L’avant-projet de loi pandémie est fortement critiqué par le gendarme de la vie privée. Dans un avis publié ce mardi, l’Autorité de Protection des Données prie Annelies Verlinden (CD&V), la ministre de l’Intérieur, de revoir sa copie.

“L’avant-projet ne constitue pas une base légale valable pour les traitements de données qui pourraient être effectués dans le cadre de la mise en place des mesures de police - il donne lieu à une violation des principes de légalité et de prévisibilité”. D’entrée de jeu, l’avis rendu par l’Autorité de Protection des données est clair. Cet avant-projet de loi présente un certain nombre de manquements en matière de protection de la vie privée et doit être revu. 

 

Le contournement du parlement, entériné dans la loi

Au centre de critiques émises par le gendarme de la vie privée, la volonté de la part de l’exécutif de systématiquement contourner l’avis du parlement en temps de crise. Depuis le début de la pandémie, l’exécutif gouverne à coups d’arrêtés ministériels. Cela lui permet, en cas de catastrophe, d’avancer rapidement, sans l’aval du parlement. Mais après un an de crise, l’urgence justifie-t-elle encore de contourner l’avis des députés ? 

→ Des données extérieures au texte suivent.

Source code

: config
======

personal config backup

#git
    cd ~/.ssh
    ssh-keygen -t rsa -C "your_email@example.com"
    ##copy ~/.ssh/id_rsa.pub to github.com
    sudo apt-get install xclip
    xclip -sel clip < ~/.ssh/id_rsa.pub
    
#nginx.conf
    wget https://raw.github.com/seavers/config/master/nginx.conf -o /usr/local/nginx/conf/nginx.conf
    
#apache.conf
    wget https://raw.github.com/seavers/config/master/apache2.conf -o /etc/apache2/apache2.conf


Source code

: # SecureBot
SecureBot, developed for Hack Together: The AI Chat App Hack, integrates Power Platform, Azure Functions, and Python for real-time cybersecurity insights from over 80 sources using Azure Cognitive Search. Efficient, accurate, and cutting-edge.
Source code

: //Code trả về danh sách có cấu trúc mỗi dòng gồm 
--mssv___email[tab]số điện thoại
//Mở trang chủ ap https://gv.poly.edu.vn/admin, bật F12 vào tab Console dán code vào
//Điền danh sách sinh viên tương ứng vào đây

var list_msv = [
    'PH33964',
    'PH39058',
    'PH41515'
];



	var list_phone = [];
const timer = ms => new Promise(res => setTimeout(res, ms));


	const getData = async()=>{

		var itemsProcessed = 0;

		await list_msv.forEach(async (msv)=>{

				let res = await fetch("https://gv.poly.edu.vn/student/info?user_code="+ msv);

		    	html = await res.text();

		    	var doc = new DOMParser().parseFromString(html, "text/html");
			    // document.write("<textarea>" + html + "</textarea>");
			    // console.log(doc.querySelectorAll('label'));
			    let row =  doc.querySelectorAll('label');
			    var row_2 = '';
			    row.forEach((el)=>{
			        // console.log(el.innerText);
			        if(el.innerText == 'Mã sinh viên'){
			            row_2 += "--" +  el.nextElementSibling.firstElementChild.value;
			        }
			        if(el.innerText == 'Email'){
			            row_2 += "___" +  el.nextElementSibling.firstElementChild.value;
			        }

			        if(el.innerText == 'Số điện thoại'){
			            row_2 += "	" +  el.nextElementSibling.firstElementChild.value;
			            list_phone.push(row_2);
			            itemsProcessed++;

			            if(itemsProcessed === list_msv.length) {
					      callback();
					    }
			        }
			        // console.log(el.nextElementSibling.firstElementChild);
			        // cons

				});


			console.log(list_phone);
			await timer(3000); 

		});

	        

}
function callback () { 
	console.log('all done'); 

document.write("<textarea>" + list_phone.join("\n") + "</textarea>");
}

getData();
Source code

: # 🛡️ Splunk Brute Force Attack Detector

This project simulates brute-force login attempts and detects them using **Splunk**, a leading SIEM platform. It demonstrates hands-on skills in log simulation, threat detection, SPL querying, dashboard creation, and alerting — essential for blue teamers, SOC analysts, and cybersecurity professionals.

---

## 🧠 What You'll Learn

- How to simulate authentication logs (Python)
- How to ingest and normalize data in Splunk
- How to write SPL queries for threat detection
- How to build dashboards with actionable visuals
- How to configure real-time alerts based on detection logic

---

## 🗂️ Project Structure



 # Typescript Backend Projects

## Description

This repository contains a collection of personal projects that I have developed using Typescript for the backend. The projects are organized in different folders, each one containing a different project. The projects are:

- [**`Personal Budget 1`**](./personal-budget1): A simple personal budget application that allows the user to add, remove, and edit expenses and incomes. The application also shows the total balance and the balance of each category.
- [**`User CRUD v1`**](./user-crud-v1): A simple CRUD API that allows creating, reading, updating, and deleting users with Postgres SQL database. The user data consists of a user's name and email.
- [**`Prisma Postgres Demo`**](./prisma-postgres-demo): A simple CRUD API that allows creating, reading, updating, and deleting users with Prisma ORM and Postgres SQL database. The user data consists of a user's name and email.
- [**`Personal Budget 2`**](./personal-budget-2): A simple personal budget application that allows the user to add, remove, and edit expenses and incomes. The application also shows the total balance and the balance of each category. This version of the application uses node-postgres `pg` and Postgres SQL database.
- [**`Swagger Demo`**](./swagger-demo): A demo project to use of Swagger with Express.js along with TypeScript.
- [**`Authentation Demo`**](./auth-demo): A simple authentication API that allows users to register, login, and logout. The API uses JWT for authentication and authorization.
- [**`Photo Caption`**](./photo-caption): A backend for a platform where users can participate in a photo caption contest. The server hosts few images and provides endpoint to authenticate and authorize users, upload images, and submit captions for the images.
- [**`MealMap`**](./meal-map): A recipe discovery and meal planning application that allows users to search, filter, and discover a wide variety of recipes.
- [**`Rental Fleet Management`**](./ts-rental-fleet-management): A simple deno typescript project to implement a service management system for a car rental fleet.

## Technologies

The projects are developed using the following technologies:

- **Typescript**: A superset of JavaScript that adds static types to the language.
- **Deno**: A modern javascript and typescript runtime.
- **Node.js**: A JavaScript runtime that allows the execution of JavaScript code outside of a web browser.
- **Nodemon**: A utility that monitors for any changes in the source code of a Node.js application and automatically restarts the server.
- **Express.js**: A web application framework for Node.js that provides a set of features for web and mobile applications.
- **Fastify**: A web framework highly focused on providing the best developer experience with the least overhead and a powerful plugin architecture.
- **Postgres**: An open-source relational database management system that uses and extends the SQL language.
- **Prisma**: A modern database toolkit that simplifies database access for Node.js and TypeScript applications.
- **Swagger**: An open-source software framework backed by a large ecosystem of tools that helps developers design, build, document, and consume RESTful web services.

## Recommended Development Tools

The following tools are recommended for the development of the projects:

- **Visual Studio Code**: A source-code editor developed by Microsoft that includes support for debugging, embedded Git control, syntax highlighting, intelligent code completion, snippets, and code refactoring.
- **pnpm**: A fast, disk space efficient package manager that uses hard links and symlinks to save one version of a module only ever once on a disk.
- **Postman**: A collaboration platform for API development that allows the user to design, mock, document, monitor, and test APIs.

L’avant-projet de loi pandémie, rédigé par la ministre de l’Intérieur (CD&V), est censé remettre les pendules à l’heure. Rendre le pouvoir aux parlementaires et instaurer un cadre légal pour gérer la crise, notamment en matière de gestion des données à caractère personnel. A ce sujet, la formulation du texte semble plutôt vouloir transférer définitivement un certain nombre de compétences à l’exécutif. “S’il passait en l'état, ce serait un renoncement hallucinant à l’état de droit.” explique Jacques Folon, professeur à l’ICHEC et spécialiste du RGPD. “Ce serait un transfert d’une partie des compétences du parlement à l’exécutif avec un manque de précision sur ce qu’on va faire des données du citoyens. (...) l'équivalent d’un hara-kiri de la part du parlement”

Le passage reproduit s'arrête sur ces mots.